Et comme ces comportements sont abordés de façon empathique et bienveillante, simple et amorale, en variant le curseur entre l’objectivité et la fantaisie complaisante, le film rend compte avec génie de la sensation d’incompréhension – et avec elle, de la prise de conscience étrange et plutôt désagréable mais pas insurmontable du fossé entre soi et les autres, qu’aucun artifice et surtout qu’aucune bonne volonté ne suffira à nier, comme on nie les petits malaises et les conflits infimes parsemant mille fois le quotidien. C’est pourquoi la scène de la rencontre du gendre est une merveille de comédie ; tout ce qu’on veut passer dans les pantalonnades familiales n’est qu’ennui, car on est censé s’amuser d’oppositions que tout le monde a déjà formellement reconnues et digérées. Dans Qu’est-ce qu’on a fait au bon dieu on a qu’un déni social, de surface, la bêtise du civilisé dégénéré ; dans Jumbo on a la circonspection et le déni face à un morceau réellement trop gros, venu de trop loin, pas simplement une histoire d’humeurs, de ratés dérisoires et d’egos saturés.

Sa force et son originalité ne font pas de Jumbo un film complètement autonome ; il reste traversé voire habité de références ou d’arrangements idéologiques. Il garde longtemps une saveur de teen-movie américain et par ses décors renvoie aux années 1980. Il ressemble aux histoires de révélation LGBT ou d’acceptation de soi. Sauf qu’en matière d’appel à la tolérance, il coche les cases simplement. La bande-annonce a tout de la démonstration féminine et de la pommade bien-pensante ; elle ressemble peu à l’essentiel du film, or les éléments utilisés sont bien là ; une poignée d’échanges sentencieux, que d’ailleurs on sent immédiatement surfaits, sûrement sincères ou du moins convaincus, mais surtout conventionnels – le paroxysme étant naturellement la défense de beau-papa et son argumentaire ‘vivre et laissez-vivre’, avec le fameux « elle ne fait de mal à personne ». Le véritable mérite de ces piteuses manifestations de vertus, c’est de raccrocher le film à du familier. Et plus il intègre de banalités, plus il respire la confrontation au vrai – face auquel Jeanne est tellement démunie.
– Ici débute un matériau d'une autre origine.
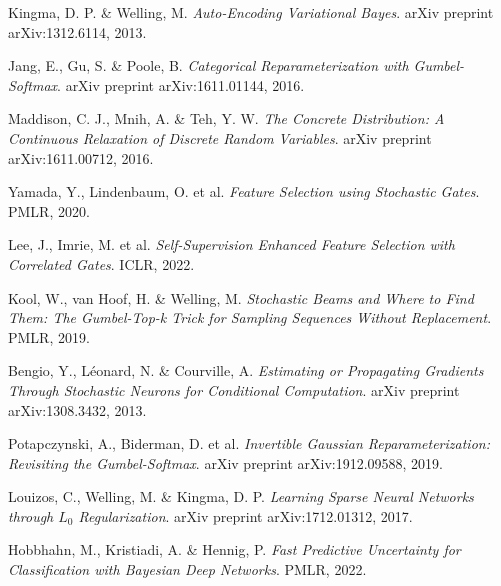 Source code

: \documentclass[peerreview]{IEEEtran}
\begin{document}
\begin{thebibliography}{1}

Kingma, D. P. \& Welling, M.
\emph{Auto-Encoding Variational Bayes}.
arXiv preprint arXiv:1312.6114, 2013.

Jang, E., Gu, S. \& Poole, B.
\emph{Categorical Reparameterization with Gumbel-Softmax}.
arXiv preprint arXiv:1611.01144, 2016.

Maddison, C. J., Mnih, A. \& Teh, Y. W.
\emph{The Concrete Distribution: A Continuous Relaxation of Discrete Random Variables}.
arXiv preprint arXiv:1611.00712, 2016.

Yamada, Y., Lindenbaum, O. et al.
\emph{Feature Selection using Stochastic Gates}.
PMLR, 2020.

Lee, J., Imrie, M. et al.
\emph{Self-Supervision Enhanced Feature Selection with Correlated Gates}.
ICLR, 2022.

Kool, W., van Hoof, H. \& Welling, M.
\emph{Stochastic Beams and Where to Find Them: The Gumbel-Top-k Trick for Sampling Sequences Without Replacement}.
PMLR, 2019.

Bengio, Y., Léonard, N. \& Courville, A.
\emph{Estimating or Propagating Gradients Through Stochastic Neurons for Conditional Computation}.
arXiv preprint arXiv:1308.3432, 2013.

Potapczynski, A., Biderman, D. et al.
\emph{Invertible Gaussian Reparameterization: Revisiting the Gumbel-Softmax}.
arXiv preprint arXiv:1912.09588, 2019.

Louizos, C., Welling, M. \& Kingma, D. P.
\emph{Learning Sparse Neural Networks through $L_0$ Regularization}.
arXiv preprint arXiv:1712.01312, 2017.

Hobbhahn, M., Kristiadi, A. \& Hennig, P.
\emph{Fast Predictive Uncertainty for Classification with Bayesian Deep Networks}.
PMLR, 2022.

\end{thebibliography}
\end{document}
Finalement Jumbo est surtout un film d’apprentissage ; Jeanne apprend à sortir d’elle-même, à exulter son désir et son individualité. Le traitement est délicat et franc, la nature de l’affection devient prétexte à des écarts poétiques ainsi qu’à l’expérience par procuration de symptômes douloureux – comme cette paranoïa (fruit de l’embarras, de l’absence de contact et de maîtrise) vécue alternativement du point de vue interne ou externe. Le spectateur récupère les éléments essentiels à une lecture biographique ou psychologique triste et pathétique, sans se faire engloutir par les sentiments mauvais ou plombants. L’expérience de Jeanne garde toujours une part d’incertitude et d’irrationalité ; on ne saurait trop dire ce qui relève de la folie ou de la rêverie ; on hésite à la situer entre 16 et 34 ans, son introduction sur Fly avec sa mère suggère une lycéenne, l’aperçu d’un long historique indique largement plus. Et justement dehors il y a cette bonne copine ou fée déglinguée, soutien à la fois inconsistant et inconditionnel.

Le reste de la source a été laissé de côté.